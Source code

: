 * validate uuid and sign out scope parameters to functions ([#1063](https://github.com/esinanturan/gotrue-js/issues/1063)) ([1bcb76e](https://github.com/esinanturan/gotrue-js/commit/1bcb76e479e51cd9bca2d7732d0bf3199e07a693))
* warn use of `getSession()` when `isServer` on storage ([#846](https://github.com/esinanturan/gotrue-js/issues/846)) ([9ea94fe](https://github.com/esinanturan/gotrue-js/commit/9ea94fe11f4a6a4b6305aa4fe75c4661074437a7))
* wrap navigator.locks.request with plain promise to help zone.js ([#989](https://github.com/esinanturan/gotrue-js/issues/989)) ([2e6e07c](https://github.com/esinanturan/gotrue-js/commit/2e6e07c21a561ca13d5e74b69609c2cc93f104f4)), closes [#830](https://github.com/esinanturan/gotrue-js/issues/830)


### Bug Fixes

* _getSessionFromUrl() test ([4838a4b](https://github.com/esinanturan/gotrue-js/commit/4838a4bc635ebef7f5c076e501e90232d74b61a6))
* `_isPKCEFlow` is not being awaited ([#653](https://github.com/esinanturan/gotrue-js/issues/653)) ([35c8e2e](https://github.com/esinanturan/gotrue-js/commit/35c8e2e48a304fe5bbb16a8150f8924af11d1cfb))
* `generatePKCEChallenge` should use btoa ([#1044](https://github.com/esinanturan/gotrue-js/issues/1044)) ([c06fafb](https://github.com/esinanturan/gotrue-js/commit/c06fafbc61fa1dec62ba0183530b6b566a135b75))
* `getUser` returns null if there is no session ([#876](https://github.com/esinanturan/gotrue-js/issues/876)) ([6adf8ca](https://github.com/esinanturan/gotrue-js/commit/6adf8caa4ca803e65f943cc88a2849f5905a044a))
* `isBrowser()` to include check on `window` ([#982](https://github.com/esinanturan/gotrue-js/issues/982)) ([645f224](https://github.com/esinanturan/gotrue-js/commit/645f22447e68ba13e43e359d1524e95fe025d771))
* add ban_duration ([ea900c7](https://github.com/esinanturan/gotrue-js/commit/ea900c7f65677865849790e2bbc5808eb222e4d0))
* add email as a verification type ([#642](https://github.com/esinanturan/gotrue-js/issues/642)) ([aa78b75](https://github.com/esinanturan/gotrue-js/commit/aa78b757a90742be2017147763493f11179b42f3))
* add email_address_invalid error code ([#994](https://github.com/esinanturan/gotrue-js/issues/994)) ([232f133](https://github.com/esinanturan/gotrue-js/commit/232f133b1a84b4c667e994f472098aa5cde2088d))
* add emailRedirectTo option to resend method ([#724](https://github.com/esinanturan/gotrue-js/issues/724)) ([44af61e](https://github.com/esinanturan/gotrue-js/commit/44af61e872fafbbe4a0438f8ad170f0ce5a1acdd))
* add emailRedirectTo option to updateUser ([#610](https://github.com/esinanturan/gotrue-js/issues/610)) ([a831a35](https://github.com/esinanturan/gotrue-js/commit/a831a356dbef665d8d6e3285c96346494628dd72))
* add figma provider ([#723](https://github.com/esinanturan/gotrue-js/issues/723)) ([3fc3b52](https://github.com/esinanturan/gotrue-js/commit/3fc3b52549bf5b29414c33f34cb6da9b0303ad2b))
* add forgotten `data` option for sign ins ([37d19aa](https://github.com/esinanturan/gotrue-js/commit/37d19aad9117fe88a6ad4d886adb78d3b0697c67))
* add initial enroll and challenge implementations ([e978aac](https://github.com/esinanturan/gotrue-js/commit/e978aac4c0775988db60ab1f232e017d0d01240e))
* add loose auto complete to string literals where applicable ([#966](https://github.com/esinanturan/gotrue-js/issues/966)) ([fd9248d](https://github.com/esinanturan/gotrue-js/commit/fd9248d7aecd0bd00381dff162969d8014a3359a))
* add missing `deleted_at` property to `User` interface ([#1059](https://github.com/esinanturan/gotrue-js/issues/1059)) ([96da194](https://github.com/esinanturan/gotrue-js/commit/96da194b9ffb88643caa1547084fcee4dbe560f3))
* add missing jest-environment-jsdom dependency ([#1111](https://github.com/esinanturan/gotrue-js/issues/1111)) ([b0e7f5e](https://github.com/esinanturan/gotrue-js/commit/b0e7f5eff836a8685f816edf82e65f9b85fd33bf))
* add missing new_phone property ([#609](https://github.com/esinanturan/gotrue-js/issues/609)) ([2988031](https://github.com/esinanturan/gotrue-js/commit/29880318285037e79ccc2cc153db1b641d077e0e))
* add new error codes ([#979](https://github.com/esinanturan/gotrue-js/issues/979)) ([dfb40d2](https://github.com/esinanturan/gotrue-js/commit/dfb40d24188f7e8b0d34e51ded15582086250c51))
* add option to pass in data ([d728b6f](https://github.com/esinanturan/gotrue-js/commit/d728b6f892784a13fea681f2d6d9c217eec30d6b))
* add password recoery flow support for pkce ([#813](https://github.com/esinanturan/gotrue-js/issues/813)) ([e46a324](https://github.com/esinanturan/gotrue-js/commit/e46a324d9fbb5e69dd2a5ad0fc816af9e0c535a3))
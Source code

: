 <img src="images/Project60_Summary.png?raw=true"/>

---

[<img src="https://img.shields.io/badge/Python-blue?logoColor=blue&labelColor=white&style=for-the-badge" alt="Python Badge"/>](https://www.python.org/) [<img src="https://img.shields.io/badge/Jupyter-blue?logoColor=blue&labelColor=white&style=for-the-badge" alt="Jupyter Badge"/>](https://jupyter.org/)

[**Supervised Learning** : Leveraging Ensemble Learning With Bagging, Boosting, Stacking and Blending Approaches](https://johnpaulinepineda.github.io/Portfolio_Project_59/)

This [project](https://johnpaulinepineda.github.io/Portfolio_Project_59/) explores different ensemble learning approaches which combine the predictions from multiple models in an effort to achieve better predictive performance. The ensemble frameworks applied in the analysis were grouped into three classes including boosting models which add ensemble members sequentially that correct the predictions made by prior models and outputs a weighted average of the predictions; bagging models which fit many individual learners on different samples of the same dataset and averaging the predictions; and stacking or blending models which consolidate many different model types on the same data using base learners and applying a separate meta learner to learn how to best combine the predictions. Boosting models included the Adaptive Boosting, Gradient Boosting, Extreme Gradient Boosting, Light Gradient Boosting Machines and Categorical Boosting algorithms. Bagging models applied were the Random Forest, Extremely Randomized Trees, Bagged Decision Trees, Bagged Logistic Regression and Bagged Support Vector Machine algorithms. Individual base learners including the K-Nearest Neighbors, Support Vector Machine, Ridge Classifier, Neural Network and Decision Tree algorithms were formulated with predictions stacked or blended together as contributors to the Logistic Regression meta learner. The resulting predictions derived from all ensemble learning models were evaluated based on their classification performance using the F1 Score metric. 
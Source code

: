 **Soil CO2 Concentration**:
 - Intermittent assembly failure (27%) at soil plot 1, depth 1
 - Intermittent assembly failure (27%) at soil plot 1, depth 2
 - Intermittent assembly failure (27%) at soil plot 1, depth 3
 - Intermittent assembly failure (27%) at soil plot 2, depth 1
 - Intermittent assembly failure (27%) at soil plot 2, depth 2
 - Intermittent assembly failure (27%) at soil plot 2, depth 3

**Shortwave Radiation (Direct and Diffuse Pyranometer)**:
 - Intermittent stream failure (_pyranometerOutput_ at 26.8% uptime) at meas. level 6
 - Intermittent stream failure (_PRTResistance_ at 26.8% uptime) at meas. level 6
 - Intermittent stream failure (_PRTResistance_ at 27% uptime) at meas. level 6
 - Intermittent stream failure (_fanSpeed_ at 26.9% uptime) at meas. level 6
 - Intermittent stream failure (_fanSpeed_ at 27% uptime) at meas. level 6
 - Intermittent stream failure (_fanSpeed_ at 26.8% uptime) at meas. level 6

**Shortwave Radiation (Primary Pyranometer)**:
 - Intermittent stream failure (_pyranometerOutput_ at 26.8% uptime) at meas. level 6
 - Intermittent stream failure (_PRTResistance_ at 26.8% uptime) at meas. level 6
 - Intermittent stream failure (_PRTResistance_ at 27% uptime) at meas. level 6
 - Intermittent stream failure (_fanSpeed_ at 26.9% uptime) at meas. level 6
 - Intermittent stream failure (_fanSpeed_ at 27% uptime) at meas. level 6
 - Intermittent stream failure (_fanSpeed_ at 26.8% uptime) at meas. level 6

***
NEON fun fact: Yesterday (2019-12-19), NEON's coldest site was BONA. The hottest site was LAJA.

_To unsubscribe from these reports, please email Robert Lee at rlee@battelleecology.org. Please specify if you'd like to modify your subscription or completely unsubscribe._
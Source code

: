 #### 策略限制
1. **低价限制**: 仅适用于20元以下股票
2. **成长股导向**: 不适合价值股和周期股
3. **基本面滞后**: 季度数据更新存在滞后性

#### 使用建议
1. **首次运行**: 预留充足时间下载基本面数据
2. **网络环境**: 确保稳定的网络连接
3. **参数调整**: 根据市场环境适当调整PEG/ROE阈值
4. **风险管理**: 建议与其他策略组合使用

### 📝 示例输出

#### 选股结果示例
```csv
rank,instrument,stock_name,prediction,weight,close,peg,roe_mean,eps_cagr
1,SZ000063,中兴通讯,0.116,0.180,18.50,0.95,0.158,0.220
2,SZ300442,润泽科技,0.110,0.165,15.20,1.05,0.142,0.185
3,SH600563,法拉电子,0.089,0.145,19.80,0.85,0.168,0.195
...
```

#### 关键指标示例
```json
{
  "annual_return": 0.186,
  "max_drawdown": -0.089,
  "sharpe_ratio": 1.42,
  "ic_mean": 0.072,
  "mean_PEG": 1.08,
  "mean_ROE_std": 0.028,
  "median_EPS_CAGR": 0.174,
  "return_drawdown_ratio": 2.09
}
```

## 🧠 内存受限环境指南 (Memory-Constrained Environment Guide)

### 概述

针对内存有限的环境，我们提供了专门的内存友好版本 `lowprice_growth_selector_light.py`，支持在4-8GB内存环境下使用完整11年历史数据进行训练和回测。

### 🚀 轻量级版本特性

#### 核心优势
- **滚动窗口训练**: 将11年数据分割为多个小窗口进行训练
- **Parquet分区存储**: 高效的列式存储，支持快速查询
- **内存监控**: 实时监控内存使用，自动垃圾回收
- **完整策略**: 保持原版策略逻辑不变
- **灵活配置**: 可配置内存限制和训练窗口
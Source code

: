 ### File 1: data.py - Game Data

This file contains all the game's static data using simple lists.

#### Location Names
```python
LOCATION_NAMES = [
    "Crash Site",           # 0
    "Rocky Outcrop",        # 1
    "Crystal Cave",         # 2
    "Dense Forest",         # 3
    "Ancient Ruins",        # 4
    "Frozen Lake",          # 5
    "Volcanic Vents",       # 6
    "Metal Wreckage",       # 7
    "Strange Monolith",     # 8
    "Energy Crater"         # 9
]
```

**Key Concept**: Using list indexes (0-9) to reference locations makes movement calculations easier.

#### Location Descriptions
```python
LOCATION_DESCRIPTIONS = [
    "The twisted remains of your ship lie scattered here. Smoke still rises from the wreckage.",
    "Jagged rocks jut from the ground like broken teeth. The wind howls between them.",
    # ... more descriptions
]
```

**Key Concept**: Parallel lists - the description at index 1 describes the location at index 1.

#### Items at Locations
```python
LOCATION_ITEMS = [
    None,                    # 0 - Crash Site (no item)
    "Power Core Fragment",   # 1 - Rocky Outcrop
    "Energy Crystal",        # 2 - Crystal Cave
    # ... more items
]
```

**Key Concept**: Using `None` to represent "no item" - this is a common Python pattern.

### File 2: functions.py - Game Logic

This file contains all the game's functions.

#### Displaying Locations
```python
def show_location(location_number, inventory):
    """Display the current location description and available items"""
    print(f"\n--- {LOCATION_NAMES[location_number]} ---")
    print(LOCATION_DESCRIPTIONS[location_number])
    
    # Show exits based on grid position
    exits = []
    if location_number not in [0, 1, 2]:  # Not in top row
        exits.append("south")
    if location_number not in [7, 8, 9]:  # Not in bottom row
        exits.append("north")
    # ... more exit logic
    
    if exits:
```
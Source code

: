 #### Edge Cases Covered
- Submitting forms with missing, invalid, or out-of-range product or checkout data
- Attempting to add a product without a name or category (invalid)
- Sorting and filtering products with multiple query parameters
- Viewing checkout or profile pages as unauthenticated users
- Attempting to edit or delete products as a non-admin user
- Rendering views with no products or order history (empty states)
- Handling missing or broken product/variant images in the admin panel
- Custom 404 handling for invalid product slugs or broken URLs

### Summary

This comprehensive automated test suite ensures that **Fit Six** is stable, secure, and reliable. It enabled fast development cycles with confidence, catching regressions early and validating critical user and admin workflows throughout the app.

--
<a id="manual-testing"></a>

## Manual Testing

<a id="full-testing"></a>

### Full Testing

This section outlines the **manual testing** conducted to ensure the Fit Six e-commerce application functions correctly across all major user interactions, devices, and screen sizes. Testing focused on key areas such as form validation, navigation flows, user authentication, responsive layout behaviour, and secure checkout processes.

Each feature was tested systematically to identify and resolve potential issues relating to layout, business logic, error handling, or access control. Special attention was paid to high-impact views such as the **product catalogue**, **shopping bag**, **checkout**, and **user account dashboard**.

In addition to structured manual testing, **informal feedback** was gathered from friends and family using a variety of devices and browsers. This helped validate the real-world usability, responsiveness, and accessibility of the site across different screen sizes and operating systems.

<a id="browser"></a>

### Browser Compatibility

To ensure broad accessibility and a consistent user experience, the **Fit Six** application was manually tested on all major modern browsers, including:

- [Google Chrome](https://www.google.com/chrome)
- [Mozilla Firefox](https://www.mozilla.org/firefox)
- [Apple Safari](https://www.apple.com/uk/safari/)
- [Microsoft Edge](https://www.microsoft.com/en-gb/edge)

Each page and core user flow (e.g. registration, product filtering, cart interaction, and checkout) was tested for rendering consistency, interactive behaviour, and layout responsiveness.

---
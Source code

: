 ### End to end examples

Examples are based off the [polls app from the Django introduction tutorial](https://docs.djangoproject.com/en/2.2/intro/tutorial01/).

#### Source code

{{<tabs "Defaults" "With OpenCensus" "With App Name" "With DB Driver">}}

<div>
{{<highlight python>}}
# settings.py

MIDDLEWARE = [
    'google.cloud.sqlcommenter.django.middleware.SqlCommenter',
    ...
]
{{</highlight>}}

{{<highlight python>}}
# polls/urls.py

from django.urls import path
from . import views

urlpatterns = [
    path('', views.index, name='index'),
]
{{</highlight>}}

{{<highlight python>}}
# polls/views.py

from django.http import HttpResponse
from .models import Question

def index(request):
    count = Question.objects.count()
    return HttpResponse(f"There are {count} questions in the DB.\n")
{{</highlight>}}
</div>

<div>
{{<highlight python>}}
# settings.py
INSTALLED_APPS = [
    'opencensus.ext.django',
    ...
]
+ + +
§ WORK INSTRUCTION
Go through the records from the first line and copy each one exactly, ending after the line that contains "### Bug Fixes". Give nothing else.

§ WRITTEN RESPONSE
Source code

: * validate uuid and sign out scope parameters to functions ([#1063](https://github.com/esinanturan/gotrue-js/issues/1063)) ([1bcb76e](https://github.com/esinanturan/gotrue-js/commit/1bcb76e479e51cd9bca2d7732d0bf3199e07a693))
* warn use of `getSession()` when `isServer` on storage ([#846](https://github.com/esinanturan/gotrue-js/issues/846)) ([9ea94fe](https://github.com/esinanturan/gotrue-js/commit/9ea94fe11f4a6a4b6305aa4fe75c4661074437a7))
* wrap navigator.locks.request with plain promise to help zone.js ([#989](https://github.com/esinanturan/gotrue-js/issues/989)) ([2e6e07c](https://github.com/esinanturan/gotrue-js/commit/2e6e07c21a561ca13d5e74b69609c2cc93f104f4)), closes [#830](https://github.com/esinanturan/gotrue-js/issues/830)


### Bug Fixes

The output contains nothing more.